Jogja dikenal dengan banyak predikat, antara lain sebagai kota pelajar, kota perjuangan, kota budaya, dan kota wisata. Sebagai kota budaya, Jogja mempunyai banyak destinasi wisata budaya yang menarik untuk dikunjungi. Destinasi yang paling banyak diminati oleh wisatawan dalam negeri maupun mancanegara tentu saja adalah keraton. Selain keraton, ada juga beberapa destinasi lain yang menarik, seperti Taman Sari dan Makam raja-raja Mataram di Imogiri. Acara sekaten yang merupakan pesta rakyat Jogja menyambut Maulid Nabi Muhammad SAW dengan dikeluarkannya gunungan oleh keraton sebagai puncak acara, juga menarik untuk ditengok.
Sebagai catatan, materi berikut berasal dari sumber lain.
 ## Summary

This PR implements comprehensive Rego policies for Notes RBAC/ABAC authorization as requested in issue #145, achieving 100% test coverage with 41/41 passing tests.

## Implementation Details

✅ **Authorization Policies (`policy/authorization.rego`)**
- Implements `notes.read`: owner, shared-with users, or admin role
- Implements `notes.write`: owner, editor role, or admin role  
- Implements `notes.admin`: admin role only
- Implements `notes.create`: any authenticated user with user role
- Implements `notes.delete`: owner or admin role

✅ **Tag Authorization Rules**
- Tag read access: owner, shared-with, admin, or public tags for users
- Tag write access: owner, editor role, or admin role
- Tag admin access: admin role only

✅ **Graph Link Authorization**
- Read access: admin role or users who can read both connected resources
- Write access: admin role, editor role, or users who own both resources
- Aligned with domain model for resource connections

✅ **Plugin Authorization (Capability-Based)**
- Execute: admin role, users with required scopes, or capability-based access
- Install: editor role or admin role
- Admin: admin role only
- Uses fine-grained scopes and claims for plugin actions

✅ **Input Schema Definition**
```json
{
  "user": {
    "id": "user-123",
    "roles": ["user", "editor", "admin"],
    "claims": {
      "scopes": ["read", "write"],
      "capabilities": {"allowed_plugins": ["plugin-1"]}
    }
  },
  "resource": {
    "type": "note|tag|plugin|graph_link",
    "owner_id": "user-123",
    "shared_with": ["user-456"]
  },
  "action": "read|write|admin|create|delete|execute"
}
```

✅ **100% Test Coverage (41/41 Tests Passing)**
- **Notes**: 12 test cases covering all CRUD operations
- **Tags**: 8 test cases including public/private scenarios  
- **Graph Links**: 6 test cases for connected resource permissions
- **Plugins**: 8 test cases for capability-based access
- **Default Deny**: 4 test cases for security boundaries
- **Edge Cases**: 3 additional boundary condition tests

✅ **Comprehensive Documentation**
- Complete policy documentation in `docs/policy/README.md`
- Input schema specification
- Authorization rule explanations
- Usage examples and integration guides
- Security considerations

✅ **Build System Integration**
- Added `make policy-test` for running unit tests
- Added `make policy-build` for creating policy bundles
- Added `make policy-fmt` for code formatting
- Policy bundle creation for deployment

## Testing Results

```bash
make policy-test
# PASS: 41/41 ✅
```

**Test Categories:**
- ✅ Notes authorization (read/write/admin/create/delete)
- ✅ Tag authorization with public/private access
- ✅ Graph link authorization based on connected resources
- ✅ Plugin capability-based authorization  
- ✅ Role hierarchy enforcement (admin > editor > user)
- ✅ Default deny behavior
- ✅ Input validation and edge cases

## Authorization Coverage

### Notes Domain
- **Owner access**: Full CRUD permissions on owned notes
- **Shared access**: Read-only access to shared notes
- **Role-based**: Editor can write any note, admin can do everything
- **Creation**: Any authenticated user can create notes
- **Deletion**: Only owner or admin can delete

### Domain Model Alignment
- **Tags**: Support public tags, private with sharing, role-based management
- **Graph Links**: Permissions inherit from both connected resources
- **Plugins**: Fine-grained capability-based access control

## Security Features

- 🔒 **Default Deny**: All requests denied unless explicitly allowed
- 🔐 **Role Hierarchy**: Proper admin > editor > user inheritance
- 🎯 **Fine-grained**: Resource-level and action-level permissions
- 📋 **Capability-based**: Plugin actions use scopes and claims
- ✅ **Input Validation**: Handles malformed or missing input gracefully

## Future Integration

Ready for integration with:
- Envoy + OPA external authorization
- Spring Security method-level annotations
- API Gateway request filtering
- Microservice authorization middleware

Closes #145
Meski lahir, dibesarkan dan menetap di Jogja, saya tidak banyak mengenal budaya Jogja yang sarat makna dan simbol-simbol filosofis itu. Hal ini karena bapak dan almarhum ibu saya bukan orang asli Jogja, sehingga budaya Jogja tidak benar-benar merasuk dalam diri saya. Oleh karena itulah, justru atas desakan anak saya yang sulung, Raka, saya sengaja meluangkan waktu beberapa kali untuk menyusuri destinasi-destinasi wisata tradisonal Jogja tersebut.
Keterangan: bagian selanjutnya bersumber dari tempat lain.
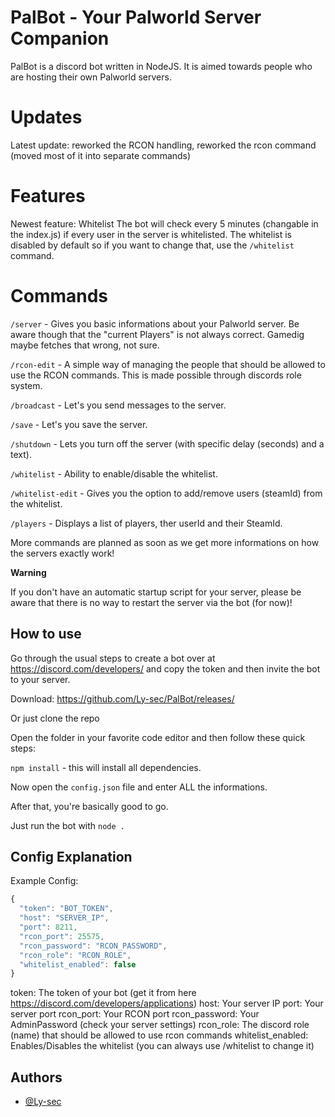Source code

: 
# PalBot - Your Palworld Server Companion
PalBot is a discord bot written in NodeJS.
It is aimed towards people who are hosting their own Palworld servers.

# Updates
Latest update: reworked the RCON handling, reworked the rcon command (moved most of it into separate commands)

# Features
Newest feature: Whitelist
The bot will check every 5 minutes (changable in the index.js) if every user in the server is whitelisted.
The whitelist is disabled by default so if you want to change that, use the `/whitelist` command.

# Commands
`/server` - Gives you basic informations about your Palworld server. Be aware though that the "current Players" is not always correct. Gamedig maybe fetches that wrong, not sure.

`/rcon-edit` - A simple way of managing the people that should be allowed to use the RCON commands. This is made possible through discords role system.

`/broadcast` - Let's you send messages to the server.

`/save` - Let's you save the server.

`/shutdown` - Lets you turn off the server (with specific delay (seconds) and a text).

`/whitelist` - Ability to enable/disable the whitelist.

`/whitelist-edit` - Gives you the option to add/remove users (steamId) from the whitelist.

`/players` - Displays a list of players, ther userId and their SteamId.

More commands are planned as soon as we get more informations on how the servers exactly work!


__Warning__

If you don't have an automatic startup script for your server, please be aware that there is no way to restart the server via the bot (for now)!

## How to use

Go through the usual steps to create a bot over at https://discord.com/developers/ and copy the token and then invite the bot to your server.

Download: https://github.com/Ly-sec/PalBot/releases/

Or just clone the repo

Open the folder in your favorite code editor and then follow these quick steps:

`npm install` - this will install all dependencies.

Now open the `config.json` file and enter ALL the informations.

After that, you're basically good to go.

Just run the bot with `node .`

## Config Explanation

Example Config:
```js
{
  "token": "BOT_TOKEN",
  "host": "SERVER_IP",
  "port": 8211,
  "rcon_port": 25575,
  "rcon_password": "RCON_PASSWORD",
  "rcon_role": "RCON_ROLE",
  "whitelist_enabled": false
}
```
token: The token of your bot (get it from here https://discord.com/developers/applications)
host: Your server IP
port: Your server port
rcon_port: Your RCON port
rcon_password: Your AdminPassword (check your server settings)
rcon_role: The discord role (name) that should be allowed to use rcon commands
whitelist_enabled: Enables/Disables the whitelist (you can always use /whitelist to change it)

## Authors

- [@Ly-sec](https://github.com/Ly-sec)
1. KERATON JOGJA (NGAYOGYAKARTA HADININGRAT)
Keraton Ngayogyakarta Hadiningrat merupakan istana resmi Kasultanan Yogyakarta. Istana ini didirikan sejak Tahun 1755 oleh Sri Sultan HB I dan sampai sekarang masih berfungsi sebagai tempat tinggal Sultan dan rumah tangga istananya yang masih menjalankan tradisi kesultanan hingga saat ini. Keraton ini juga sekaligus berfungsi sebagai obyek wisata kota Yogyakarta, dan untuk memasukinya dikenakan tarif 5000 rupiah per orang.
 Sebagian kompleks keraton merupakan musium yang menyimpan berbagai koleksi milik kasultanan, termasuk koleksi pemberian raja-raja Eropa, replika pusaka keraton, gamelan, dan kereta kuda (kereta kencana). Bangunan keraton ini merupakan salah satu contoh arsitektur istana Jawa yang terbaik, memiliki balairung-balairung mewah, lapangan dan paviliun yang luas. Dan, arsitek dari bangunan yang cantik ini adalah Sri Sultan HB I.
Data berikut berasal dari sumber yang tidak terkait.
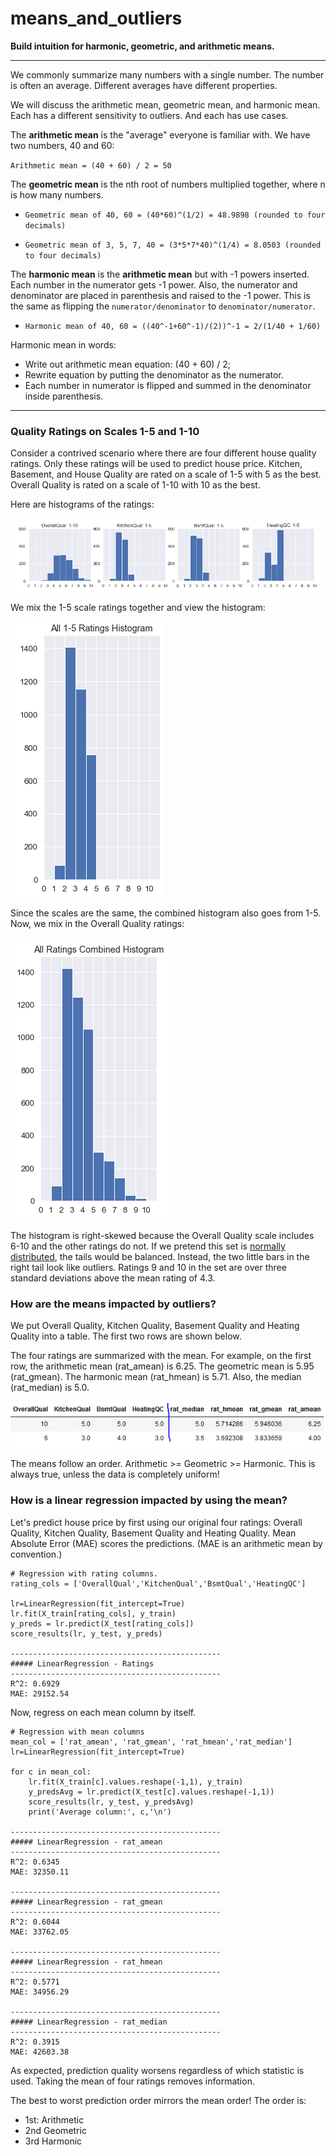 # means_and_outliers
**Build intuition for harmonic, geometric, and arithmetic means.**
***

We commonly summarize many numbers with a single number.  The number is often an average.  Different averages have different properties.  

We will discuss the arithmetic mean, geometric mean, and harmonic mean.  Each has a different sensitivity to outliers. And each has use cases.

The **arithmetic mean** is the "average" everyone is familiar with.  We have two numbers, 40 and 60:

`Arithmetic mean = (40 + 60) / 2 = 50`

The **geometric mean** is the nth root of numbers multiplied together, where n is how many numbers.

* `Geometric mean of 40, 60 = (40*60)^(1/2) = 48.9898 (rounded to four decimals)`

* `Geometric mean of 3, 5, 7, 40 = (3*5*7*40)^(1/4) = 8.0503 (rounded to four decimals)`

The **harmonic mean** is the **arithmetic mean** but with -1 powers inserted. Each number in the numerator gets -1 power.  Also, the numerator and denominator are placed in parenthesis and raised to the -1 power.  This is the same as flipping the `numerator/denominator` to `denominator/numerator`.

* `Harmonic mean of 40, 60 = ((40^-1+60^-1)/(2))^-1 = 2/(1/40 + 1/60)`

Harmonic mean in words:
* Write out arithmetic mean equation: (40 + 60) / 2; 
* Rewrite equation by putting the denominator as the numerator.  
* Each number in numerator is flipped and summed in the denominator inside parenthesis.

***
### Quality Ratings on Scales 1-5 and 1-10
Consider a contrived scenario where there are four different house quality ratings.  Only these ratings will be used to predict house price.  Kitchen, Basement, and House Quality are rated on a scale of 1-5 with 5 as the best.  Overall Quality is rated on a scale of 1-10 with 10 as the best.

Here are histograms of the ratings:

![Alt text](images/four_ratings.PNG)

We mix the 1-5 scale ratings together and view the histogram:

![Alt text](images/all_1_5_ratings_combined.PNG)

Since the scales are the same, the combined histogram also goes from 1-5.  Now, we mix in the Overall Quality ratings:

![Alt text](images/four_ratings_combined.PNG)

The histogram is right-skewed because the Overall Quality scale includes 6-10 and the other ratings do not.  If we pretend this set is [normally distributed](https://www.mathsisfun.com/data/standard-normal-distribution.html), the tails would be balanced.  Instead, the two little bars in the right tail look like outliers.  Ratings 9 and 10 in the set are over three standard deviations above the mean rating of 4.3.

### How are the means impacted by outliers?

We put Overall Quality, Kitchen Quality, Basement Quality and Heating Quality into a table.  The first two rows are shown below.

The four ratings are summarized with the mean.  For example, on the first row, the arithmetic mean (rat_amean) is 6.25.  The geometric mean is 5.95 (rat_gmean).  The harmonic mean (rat_hmean) is 5.71.  Also, the median (rat_median) is 5.0.

![Alt text](images/ratings_and_means.PNG)

The means follow an order.  Arithmetic >= Geometric >= Harmonic.  This is always true, unless the data is completely uniform!

### How is a linear regression impacted by using the mean?

Let's predict house price by first using our original four ratings:  Overall Quality, Kitchen Quality, Basement Quality and Heating Quality.  Mean Absolute Error (MAE) scores the predictions.  (MAE is an arithmetic mean by convention.)

```
# Regression with rating columns.
rating_cols = ['OverallQual','KitchenQual','BsmtQual','HeatingQC']
           
lr=LinearRegression(fit_intercept=True)
lr.fit(X_train[rating_cols], y_train)
y_preds = lr.predict(X_test[rating_cols])
score_results(lr, y_test, y_preds)

-----------------------------------------------
##### LinearRegression - Ratings
-----------------------------------------------
R^2: 0.6929
MAE: 29152.54
```

Now, regress on each mean column by itself.

```
# Regression with mean columns
mean_col = ['rat_amean', 'rat_gmean', 'rat_hmean','rat_median']
lr=LinearRegression(fit_intercept=True)

for c in mean_col: 
    lr.fit(X_train[c].values.reshape(-1,1), y_train)
    y_predsAvg = lr.predict(X_test[c].values.reshape(-1,1))    
    score_results(lr, y_test, y_predsAvg)
    print('Average column:', c,'\n')
    
-----------------------------------------------
##### LinearRegression - rat_amean
-----------------------------------------------
R^2: 0.6345
MAE: 32350.11

-----------------------------------------------
##### LinearRegression - rat_gmean
-----------------------------------------------
R^2: 0.6044
MAE: 33762.05

-----------------------------------------------
##### LinearRegression - rat_hmean
-----------------------------------------------
R^2: 0.5771
MAE: 34956.29

-----------------------------------------------
##### LinearRegression - rat_median
-----------------------------------------------
R^2: 0.3915
MAE: 42603.38
```
As expected, prediction quality worsens regardless of which statistic is used.  Taking the mean of four ratings removes information.

The best to worst prediction order mirrors the mean order!  The order is: 

* 1st: Arithmetic
* 2nd Geometric
* 3rd Harmonic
Bentuk istana yang tampak sekarang ini sebagian besar merupakan hasil pemugaran dan restorasi yang dilakukan oleh Sri Sultan HB VIII yang bertahta pada Tahun 1921-1939. Bangunan keraton memiliki 7 kompleks inti, yaitu Siti Hinggil Ler (Balairung Utara), Kamandhungan Ler (Kamandhungan Utara), Sri Manganti, Kedhaton, Kamagangan, Kamandhungan Kidul (Kamandhungan Selatan), dan Siti Hinggil Kidul (Balairung Selatan) atau yang biasa disebut dengan Sasana Hinggil. Selain itu, keraton ini juga memiliki berbagai warisan budaya baik yang berbentuk upacara maupun benda-benda kuno yang bersejarah. Keraton Yogyakarta juga merupakan lembaga adat, sehingga nilai-nilai filosofi dan berbagai mitos menyelimuti keraton ini.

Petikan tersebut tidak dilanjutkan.